Could every line of the data be copied out once more, exactly?
_ _ _
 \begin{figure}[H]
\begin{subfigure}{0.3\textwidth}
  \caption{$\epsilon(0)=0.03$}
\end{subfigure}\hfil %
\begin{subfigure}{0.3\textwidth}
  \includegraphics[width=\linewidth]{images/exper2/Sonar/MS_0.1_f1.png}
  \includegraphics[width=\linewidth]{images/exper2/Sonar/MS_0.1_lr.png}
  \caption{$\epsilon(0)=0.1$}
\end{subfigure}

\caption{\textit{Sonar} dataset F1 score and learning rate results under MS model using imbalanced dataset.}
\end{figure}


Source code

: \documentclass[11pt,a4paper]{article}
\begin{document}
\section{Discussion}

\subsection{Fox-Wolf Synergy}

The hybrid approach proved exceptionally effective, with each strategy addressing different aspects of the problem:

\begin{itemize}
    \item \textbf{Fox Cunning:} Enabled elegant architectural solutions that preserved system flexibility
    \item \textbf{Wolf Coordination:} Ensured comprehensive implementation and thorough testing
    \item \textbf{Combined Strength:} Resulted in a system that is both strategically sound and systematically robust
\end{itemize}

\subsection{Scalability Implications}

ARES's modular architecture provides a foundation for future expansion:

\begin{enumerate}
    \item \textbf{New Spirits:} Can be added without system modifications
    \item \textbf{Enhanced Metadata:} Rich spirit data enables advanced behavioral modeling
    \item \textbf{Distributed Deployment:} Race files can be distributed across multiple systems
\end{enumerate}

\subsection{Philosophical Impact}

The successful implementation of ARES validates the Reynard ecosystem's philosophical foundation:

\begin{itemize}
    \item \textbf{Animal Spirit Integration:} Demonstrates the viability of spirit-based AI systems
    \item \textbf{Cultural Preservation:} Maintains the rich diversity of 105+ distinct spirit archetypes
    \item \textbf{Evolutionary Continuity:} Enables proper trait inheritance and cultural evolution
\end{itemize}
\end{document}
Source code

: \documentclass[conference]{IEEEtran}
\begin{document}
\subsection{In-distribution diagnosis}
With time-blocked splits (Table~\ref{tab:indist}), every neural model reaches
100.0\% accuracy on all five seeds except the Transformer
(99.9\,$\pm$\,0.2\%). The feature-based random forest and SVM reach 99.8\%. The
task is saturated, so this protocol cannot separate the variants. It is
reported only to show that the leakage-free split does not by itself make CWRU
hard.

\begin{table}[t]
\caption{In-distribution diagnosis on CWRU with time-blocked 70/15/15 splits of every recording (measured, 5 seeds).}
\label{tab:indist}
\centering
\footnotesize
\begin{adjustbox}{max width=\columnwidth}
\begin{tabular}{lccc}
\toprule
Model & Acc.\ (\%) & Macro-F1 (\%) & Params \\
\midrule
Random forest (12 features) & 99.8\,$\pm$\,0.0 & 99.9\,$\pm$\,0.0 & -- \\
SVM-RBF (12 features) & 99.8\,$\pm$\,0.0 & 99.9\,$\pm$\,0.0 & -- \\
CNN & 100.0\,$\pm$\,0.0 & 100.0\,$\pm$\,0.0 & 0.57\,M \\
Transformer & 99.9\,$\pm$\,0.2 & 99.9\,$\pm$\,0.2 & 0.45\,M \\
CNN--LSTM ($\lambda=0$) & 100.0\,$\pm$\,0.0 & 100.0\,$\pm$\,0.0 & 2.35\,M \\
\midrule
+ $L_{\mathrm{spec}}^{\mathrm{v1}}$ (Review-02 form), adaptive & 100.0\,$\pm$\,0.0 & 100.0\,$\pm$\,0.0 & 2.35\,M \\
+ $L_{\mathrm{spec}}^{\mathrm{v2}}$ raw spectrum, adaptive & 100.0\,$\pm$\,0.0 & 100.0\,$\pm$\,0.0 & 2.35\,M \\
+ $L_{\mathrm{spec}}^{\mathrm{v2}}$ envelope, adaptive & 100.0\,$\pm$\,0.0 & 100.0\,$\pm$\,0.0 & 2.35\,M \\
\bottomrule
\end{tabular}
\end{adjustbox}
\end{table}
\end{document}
_ _ _
> [Response for this exercise]
 \begin{figure}[H]
\begin{subfigure}{0.3\textwidth}
  \caption{$\epsilon(0)=0.03$}
\end{subfigure}\hfil %
\begin{subfigure}{0.3\textwidth}
  \includegraphics[width=\linewidth]{images/exper2/Sonar/MS_0.1_f1.png}
  \includegraphics[width=\linewidth]{images/exper2/Sonar/MS_0.1_lr.png}
  \caption{$\epsilon(0)=0.1$}
\end{subfigure}

\caption{\textit{Sonar} dataset F1 score and learning rate results under MS model using imbalanced dataset.}
\end{figure}


Source code

: \documentclass[11pt,a4paper]{article}
\begin{document}
\section{Discussion}

\subsection{Fox-Wolf Synergy}

The hybrid approach proved exceptionally effective, with each strategy addressing different aspects of the problem:

\begin{itemize}
    \item \textbf{Fox Cunning:} Enabled elegant architectural solutions that preserved system flexibility
    \item \textbf{Wolf Coordination:} Ensured comprehensive implementation and thorough testing
    \item \textbf{Combined Strength:} Resulted in a system that is both strategically sound and systematically robust
\end{itemize}

\subsection{Scalability Implications}

ARES's modular architecture provides a foundation for future expansion:

\begin{enumerate}
    \item \textbf{New Spirits:} Can be added without system modifications
    \item \textbf{Enhanced Metadata:} Rich spirit data enables advanced behavioral modeling
    \item \textbf{Distributed Deployment:} Race files can be distributed across multiple systems
\end{enumerate}

\subsection{Philosophical Impact}

The successful implementation of ARES validates the Reynard ecosystem's philosophical foundation:

\begin{itemize}
    \item \textbf{Animal Spirit Integration:} Demonstrates the viability of spirit-based AI systems
    \item \textbf{Cultural Preservation:} Maintains the rich diversity of 105+ distinct spirit archetypes
    \item \textbf{Evolutionary Continuity:} Enables proper trait inheritance and cultural evolution
\end{itemize}
\end{document}
Source code

: \documentclass[conference]{IEEEtran}
\begin{document}
\subsection{In-distribution diagnosis}
With time-blocked splits (Table~\ref{tab:indist}), every neural model reaches
100.0\% accuracy on all five seeds except the Transformer
(99.9\,$\pm$\,0.2\%). The feature-based random forest and SVM reach 99.8\%. The
task is saturated, so this protocol cannot separate the variants. It is
reported only to show that the leakage-free split does not by itself make CWRU
hard.

\begin{table}[t]
\caption{In-distribution diagnosis on CWRU with time-blocked 70/15/15 splits of every recording (measured, 5 seeds).}
\label{tab:indist}
\centering
\footnotesize
\begin{adjustbox}{max width=\columnwidth}
\begin{tabular}{lccc}
\toprule
Model & Acc.\ (\%) & Macro-F1 (\%) & Params \\
\midrule
Random forest (12 features) & 99.8\,$\pm$\,0.0 & 99.9\,$\pm$\,0.0 & -- \\
SVM-RBF (12 features) & 99.8\,$\pm$\,0.0 & 99.9\,$\pm$\,0.0 & -- \\
CNN & 100.0\,$\pm$\,0.0 & 100.0\,$\pm$\,0.0 & 0.57\,M \\
Transformer & 99.9\,$\pm$\,0.2 & 99.9\,$\pm$\,0.2 & 0.45\,M \\
CNN--LSTM ($\lambda=0$) & 100.0\,$\pm$\,0.0 & 100.0\,$\pm$\,0.0 & 2.35\,M \\
\midrule
+ $L_{\mathrm{spec}}^{\mathrm{v1}}$ (Review-02 form), adaptive & 100.0\,$\pm$\,0.0 & 100.0\,$\pm$\,0.0 & 2.35\,M \\
+ $L_{\mathrm{spec}}^{\mathrm{v2}}$ raw spectrum, adaptive & 100.0\,$\pm$\,0.0 & 100.0\,$\pm$\,0.0 & 2.35\,M \\
+ $L_{\mathrm{spec}}^{\mathrm{v2}}$ envelope, adaptive & 100.0\,$\pm$\,0.0 & 100.0\,$\pm$\,0.0 & 2.35\,M \\
\bottomrule
\end{tabular}
\end{adjustbox}
\end{table}
\end{document}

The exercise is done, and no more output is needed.